The root of distraction is the avoidance of pain, moving away from the Resistance. Only awareness of avoidance can lead to long term focus.
Being Indistractable means we consistently do what we say we are going to do.
This book's Big Picture Ideas and Principles
We can overcome distraction by mastering an awareness of our internal triggers, making time for traction, hacking back external triggers, and committing to action with pacts.
Master our internal triggers
Develop an awareness for the Resistance, the pain avoidance that keeps us from acting
Align your consistent overcoming of distraction with your identity — identify yourself as Indistractable
Make time for traction
You can't call something a distraction unless you know what it is distracting you from.
Create an ideal calendar such that at any time, you can identify what you are working on and therefore know exactly WHAT this distraction is distracting you from
Control the inputs for your action— simply schedule time to begin a task, how long you will work on it, and consistently do the work.
Schedule time for your important relationships— otherwise they can get lost in the busy day to day.

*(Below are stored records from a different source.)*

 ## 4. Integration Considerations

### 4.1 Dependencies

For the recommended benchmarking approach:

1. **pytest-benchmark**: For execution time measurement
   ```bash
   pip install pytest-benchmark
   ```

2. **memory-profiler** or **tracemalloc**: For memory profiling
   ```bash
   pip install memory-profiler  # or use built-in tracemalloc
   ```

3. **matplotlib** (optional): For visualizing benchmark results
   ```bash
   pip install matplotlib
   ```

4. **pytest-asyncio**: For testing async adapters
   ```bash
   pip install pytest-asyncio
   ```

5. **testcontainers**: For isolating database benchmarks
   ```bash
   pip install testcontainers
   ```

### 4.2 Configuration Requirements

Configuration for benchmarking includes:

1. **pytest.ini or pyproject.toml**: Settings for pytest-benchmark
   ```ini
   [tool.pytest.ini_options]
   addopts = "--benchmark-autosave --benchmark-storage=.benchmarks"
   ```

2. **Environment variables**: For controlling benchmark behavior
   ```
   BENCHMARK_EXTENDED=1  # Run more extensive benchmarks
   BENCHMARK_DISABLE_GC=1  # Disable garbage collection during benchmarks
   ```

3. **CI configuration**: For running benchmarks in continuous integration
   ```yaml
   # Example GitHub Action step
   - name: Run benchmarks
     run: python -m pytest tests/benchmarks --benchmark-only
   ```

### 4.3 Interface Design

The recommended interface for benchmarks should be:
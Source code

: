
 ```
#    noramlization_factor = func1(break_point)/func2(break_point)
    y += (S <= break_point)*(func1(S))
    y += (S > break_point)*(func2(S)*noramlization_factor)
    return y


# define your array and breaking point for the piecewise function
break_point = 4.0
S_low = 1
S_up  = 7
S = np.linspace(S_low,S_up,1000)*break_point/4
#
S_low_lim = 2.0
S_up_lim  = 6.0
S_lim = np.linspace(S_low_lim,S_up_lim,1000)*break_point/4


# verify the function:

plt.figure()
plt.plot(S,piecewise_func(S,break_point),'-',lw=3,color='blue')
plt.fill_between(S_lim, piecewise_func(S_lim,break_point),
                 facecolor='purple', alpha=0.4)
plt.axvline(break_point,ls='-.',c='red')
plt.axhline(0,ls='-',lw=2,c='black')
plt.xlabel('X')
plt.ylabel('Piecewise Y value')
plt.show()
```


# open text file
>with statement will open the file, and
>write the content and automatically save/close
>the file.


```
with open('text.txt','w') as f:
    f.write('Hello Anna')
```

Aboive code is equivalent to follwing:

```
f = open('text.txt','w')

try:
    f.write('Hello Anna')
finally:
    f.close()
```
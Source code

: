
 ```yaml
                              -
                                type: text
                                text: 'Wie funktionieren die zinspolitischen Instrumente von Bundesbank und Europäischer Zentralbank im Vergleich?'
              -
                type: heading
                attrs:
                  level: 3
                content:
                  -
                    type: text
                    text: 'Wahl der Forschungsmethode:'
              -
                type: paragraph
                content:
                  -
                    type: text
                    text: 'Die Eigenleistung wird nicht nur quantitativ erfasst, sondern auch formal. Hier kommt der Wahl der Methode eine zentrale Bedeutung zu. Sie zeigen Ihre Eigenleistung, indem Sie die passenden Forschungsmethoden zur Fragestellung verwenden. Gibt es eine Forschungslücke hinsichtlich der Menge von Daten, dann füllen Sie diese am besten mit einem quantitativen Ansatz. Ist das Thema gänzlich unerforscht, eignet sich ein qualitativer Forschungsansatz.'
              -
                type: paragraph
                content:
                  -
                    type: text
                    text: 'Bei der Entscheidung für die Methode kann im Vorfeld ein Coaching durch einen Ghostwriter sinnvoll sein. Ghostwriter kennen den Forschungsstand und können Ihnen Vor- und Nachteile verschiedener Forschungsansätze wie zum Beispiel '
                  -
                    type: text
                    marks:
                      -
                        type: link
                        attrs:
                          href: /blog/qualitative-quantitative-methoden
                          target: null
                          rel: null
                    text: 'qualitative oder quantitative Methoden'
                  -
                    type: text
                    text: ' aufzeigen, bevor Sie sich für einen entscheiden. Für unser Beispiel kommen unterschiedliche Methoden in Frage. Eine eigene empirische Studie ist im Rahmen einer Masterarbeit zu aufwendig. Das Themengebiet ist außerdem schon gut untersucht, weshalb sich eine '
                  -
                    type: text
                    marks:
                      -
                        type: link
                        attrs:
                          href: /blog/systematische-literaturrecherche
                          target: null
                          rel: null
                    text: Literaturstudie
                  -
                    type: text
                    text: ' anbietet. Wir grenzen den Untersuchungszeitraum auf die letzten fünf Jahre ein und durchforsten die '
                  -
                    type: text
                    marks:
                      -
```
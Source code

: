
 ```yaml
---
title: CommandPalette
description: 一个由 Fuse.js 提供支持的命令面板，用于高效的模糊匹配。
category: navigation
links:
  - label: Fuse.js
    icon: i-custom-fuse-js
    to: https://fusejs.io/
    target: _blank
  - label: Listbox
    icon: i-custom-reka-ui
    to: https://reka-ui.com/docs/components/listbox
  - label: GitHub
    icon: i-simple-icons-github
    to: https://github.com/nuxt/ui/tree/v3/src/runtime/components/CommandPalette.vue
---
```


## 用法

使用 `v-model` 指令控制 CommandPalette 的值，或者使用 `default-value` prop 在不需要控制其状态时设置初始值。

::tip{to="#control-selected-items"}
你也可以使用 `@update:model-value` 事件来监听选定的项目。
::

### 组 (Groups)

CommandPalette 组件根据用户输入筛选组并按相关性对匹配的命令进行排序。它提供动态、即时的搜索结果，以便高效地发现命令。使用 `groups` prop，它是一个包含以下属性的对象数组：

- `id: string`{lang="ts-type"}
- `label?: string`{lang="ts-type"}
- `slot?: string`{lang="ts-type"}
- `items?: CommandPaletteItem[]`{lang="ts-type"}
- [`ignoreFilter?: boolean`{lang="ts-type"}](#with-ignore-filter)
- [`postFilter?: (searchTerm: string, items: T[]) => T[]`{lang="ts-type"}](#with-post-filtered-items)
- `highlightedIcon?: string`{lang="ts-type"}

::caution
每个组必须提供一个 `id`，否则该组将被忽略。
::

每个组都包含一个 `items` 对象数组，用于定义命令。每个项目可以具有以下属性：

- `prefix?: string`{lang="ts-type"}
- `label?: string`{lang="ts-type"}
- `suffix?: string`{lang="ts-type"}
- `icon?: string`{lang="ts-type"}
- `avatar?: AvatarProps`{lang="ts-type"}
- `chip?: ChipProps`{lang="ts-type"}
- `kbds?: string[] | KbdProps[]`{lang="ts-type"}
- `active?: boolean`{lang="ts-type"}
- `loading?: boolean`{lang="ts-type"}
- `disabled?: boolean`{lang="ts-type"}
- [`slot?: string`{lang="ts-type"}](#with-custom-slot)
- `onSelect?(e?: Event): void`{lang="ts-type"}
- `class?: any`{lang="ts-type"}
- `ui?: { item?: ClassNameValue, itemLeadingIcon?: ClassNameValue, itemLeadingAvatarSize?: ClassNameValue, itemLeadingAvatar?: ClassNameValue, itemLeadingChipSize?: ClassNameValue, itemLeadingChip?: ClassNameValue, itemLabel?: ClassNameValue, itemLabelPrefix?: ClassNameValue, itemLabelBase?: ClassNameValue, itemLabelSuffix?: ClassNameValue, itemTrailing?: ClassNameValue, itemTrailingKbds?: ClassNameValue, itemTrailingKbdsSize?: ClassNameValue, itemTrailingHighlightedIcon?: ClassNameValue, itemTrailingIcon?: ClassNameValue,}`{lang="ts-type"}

Sync your calendar with your stakeholders— if your boss sees your ideal calendar and deems it appropriate, you know you are on the right track
Hack back external triggers
Ask yourself the critical question for any external action trigger — is this trigger serving me or am I serving it?
To hack back email, we need to send/receive fewer emails, spend less time checking email, and spend less time on each email
Hack back your notifications on your smart phone and desk stop asking the critical question
Hack back meetings by making it far more difficult to schedule a meeting via required itinerary and desired accomplishment documents
Hack back online articles by saving them to a read it later app, scheduling time to burn through them, or listening to them
Master distractions through precommitment
Create effort pacts — add a layer of friction to doing distracting things. Also, make choices higher upstream that eliminate future decisions.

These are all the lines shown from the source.